Happiness
Deep within
the core of me, well below the level of language, in the center of all spaces,
lives happiness. To enter and partake of the luscious fruits this happiness
holds, I must surrender in each moment to that which is greater than I. There is something which haunts me, which
seems to desire all my thoughts and feelings, to distract me from communion with
happiness. This figment of disruption is quite incapable of causing even the
tiniest ripple in the lake of my happiness. There are times when I hold the
disruptive shadow close, and believe myself to be other than happy. Happiness is
constant; a living stream within the center of my being. There, within me, just
below the surface of consciousness, flows the stream of happiness, a hum,
underlying all my thoughts and feelings.
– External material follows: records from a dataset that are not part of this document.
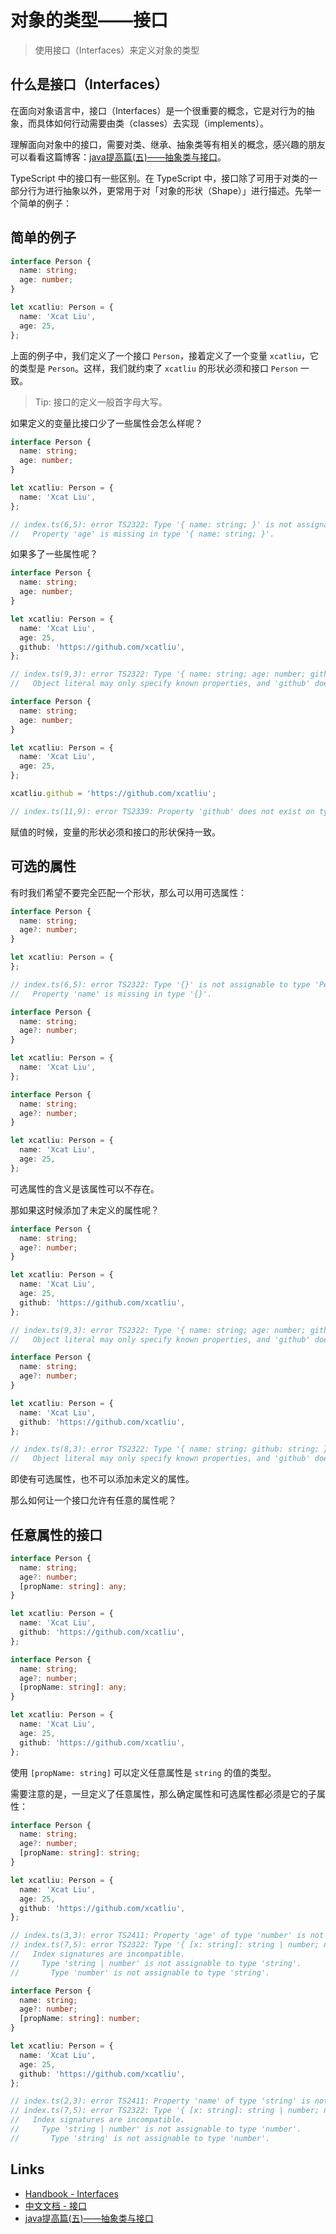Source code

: # 对象的类型——接口

> 使用接口（Interfaces）来定义对象的类型

## 什么是接口（Interfaces）

在面向对象语言中，接口（Interfaces）是一个很重要的概念，它是对行为的抽象，而具体如何行动需要由类（classes）去实现（implements）。

理解面向对象中的接口，需要对类、继承、抽象类等有相关的概念，感兴趣的朋友可以看看这篇博客：[java提高篇(五)——抽象类与接口]。

TypeScript 中的接口有一些区别。在 TypeScript 中，接口除了可用于对类的一部分行为进行抽象以外，更常用于对「对象的形状（Shape）」进行描述。先举一个简单的例子：

## 简单的例子

```ts
interface Person {
  name: string;
  age: number;
}

let xcatliu: Person = {
  name: 'Xcat Liu',
  age: 25,
};
```

上面的例子中，我们定义了一个接口 `Person`，接着定义了一个变量 `xcatliu`，它的类型是 `Person`。这样，我们就约束了 `xcatliu` 的形状必须和接口 `Person` 一致。

> Tip: 接口的定义一般首字母大写。

如果定义的变量比接口少了一些属性会怎么样呢？

```ts
interface Person {
  name: string;
  age: number;
}

let xcatliu: Person = {
  name: 'Xcat Liu',
};

// index.ts(6,5): error TS2322: Type '{ name: string; }' is not assignable to type 'Person'.
//   Property 'age' is missing in type '{ name: string; }'.
```

如果多了一些属性呢？

```ts
interface Person {
  name: string;
  age: number;
}

let xcatliu: Person = {
  name: 'Xcat Liu',
  age: 25,
  github: 'https://github.com/xcatliu',
};

// index.ts(9,3): error TS2322: Type '{ name: string; age: number; github: string; }' is not assignable to type 'Person'.
//   Object literal may only specify known properties, and 'github' does not exist in type 'Person'.
```

```ts
interface Person {
  name: string;
  age: number;
}

let xcatliu: Person = {
  name: 'Xcat Liu',
  age: 25,
};

xcatliu.github = 'https://github.com/xcatliu';

// index.ts(11,9): error TS2339: Property 'github' does not exist on type 'Person'.
```

赋值的时候，变量的形状必须和接口的形状保持一致。

## 可选的属性

有时我们希望不要完全匹配一个形状，那么可以用可选属性：

```ts
interface Person {
  name: string;
  age?: number;
}

let xcatliu: Person = {
};

// index.ts(6,5): error TS2322: Type '{}' is not assignable to type 'Person'.
//   Property 'name' is missing in type '{}'.
```

```ts
interface Person {
  name: string;
  age?: number;
}

let xcatliu: Person = {
  name: 'Xcat Liu',
};
```

```ts
interface Person {
  name: string;
  age?: number;
}

let xcatliu: Person = {
  name: 'Xcat Liu',
  age: 25,
};
```

可选属性的含义是该属性可以不存在。

那如果这时候添加了未定义的属性呢？

```ts
interface Person {
  name: string;
  age?: number;
}

let xcatliu: Person = {
  name: 'Xcat Liu',
  age: 25,
  github: 'https://github.com/xcatliu',
};

// index.ts(9,3): error TS2322: Type '{ name: string; age: number; github: string; }' is not assignable to type 'Person'.
//   Object literal may only specify known properties, and 'github' does not exist in type 'Person'
```

```ts
interface Person {
  name: string;
  age?: number;
}

let xcatliu: Person = {
  name: 'Xcat Liu',
  github: 'https://github.com/xcatliu',
};

// index.ts(8,3): error TS2322: Type '{ name: string; github: string; }' is not assignable to type 'Person'.
//   Object literal may only specify known properties, and 'github' does not exist in type 'Person'.
```

即使有可选属性，也不可以添加未定义的属性。

那么如何让一个接口允许有任意的属性呢？

## 任意属性的接口

```ts
interface Person {
  name: string;
  age?: number;
  [propName: string]: any;
}

let xcatliu: Person = {
  name: 'Xcat Liu',
  github: 'https://github.com/xcatliu',
};
```

```ts
interface Person {
  name: string;
  age?: number;
  [propName: string]: any;
}

let xcatliu: Person = {
  name: 'Xcat Liu',
  age: 25,
  github: 'https://github.com/xcatliu',
};
```

使用 `[propName: string]` 可以定义任意属性是 `string` 的值的类型。

需要注意的是，一旦定义了任意属性，那么确定属性和可选属性都必须是它的子属性：

```ts
interface Person {
  name: string;
  age?: number;
  [propName: string]: string;
}

let xcatliu: Person = {
  name: 'Xcat Liu',
  age: 25,
  github: 'https://github.com/xcatliu',
};

// index.ts(3,3): error TS2411: Property 'age' of type 'number' is not assignable to string index type 'string'.
// index.ts(7,5): error TS2322: Type '{ [x: string]: string | number; name: string; age: number; github: string; }' is not assignable to type 'Person'.
//   Index signatures are incompatible.
//     Type 'string | number' is not assignable to type 'string'.
//       Type 'number' is not assignable to type 'string'.
```

```ts
interface Person {
  name: string;
  age?: number;
  [propName: string]: number;
}

let xcatliu: Person = {
  name: 'Xcat Liu',
  age: 25,
  github: 'https://github.com/xcatliu',
};

// index.ts(2,3): error TS2411: Property 'name' of type 'string' is not assignable to string index type 'number'.
// index.ts(7,5): error TS2322: Type '{ [x: string]: string | number; name: string; age: number; github: string; }' is not assignable to type 'Person'.
//   Index signatures are incompatible.
//     Type 'string | number' is not assignable to type 'number'.
//       Type 'string' is not assignable to type 'number'.
```

## Links

- [Handbook - Interfaces](http://www.typescriptlang.org/docs/handbook/interfaces.html)
- [中文文档 - 接口](https://zhongsp.gitbooks.io/typescript-handbook/content/doc/handbook/Interfaces.html)
- [java提高篇(五)——抽象类与接口]

[java提高篇(五)——抽象类与接口]: http://www.cnblogs.com/chenssy/p/3376708.html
It bubbles up often into song, a
smile, peals of laughter, a sigh, a poem and love.
Happiness has
always been a part of who I am. In former times I used events to allow myself
to flow in the stream of happiness. If there were no events to warrant its
presence, I pretended it was not there. This happiness is primal, a thread in
the fabric of my very being. It invites me to dance on moonbeams and laugh with
the lizard on my doorstep. I ofttimes desire to deny its presence; to appear
happy where the reason is not apparent, is not part of the social milieu in
which I live. To be accepted, I push hard upon this happiness and turn my face
toward adversity. That, I think, is the more sane of responses to given
situations. Yet my happiness, denied, runs smoothly through my moments
undisturbed by events and circumstances.
Happiness calls
to me from the shaft of sunlight laying brightly on the window sill. It beckons
me to follow its bright path as it flows over my body as a cooling breeze on a warm summer night. It holds within its easy
embrace my fulfillment. It speaks quietly of a light burden and an easy yoke. I
choose often to see what it has not brought. In the darkness of shadows, I experience
what is not there. I call that experience unhappiness in denial of the strain
of happiness weaving itself through each of my moments.
This day I allow happiness to have its perfect way with me.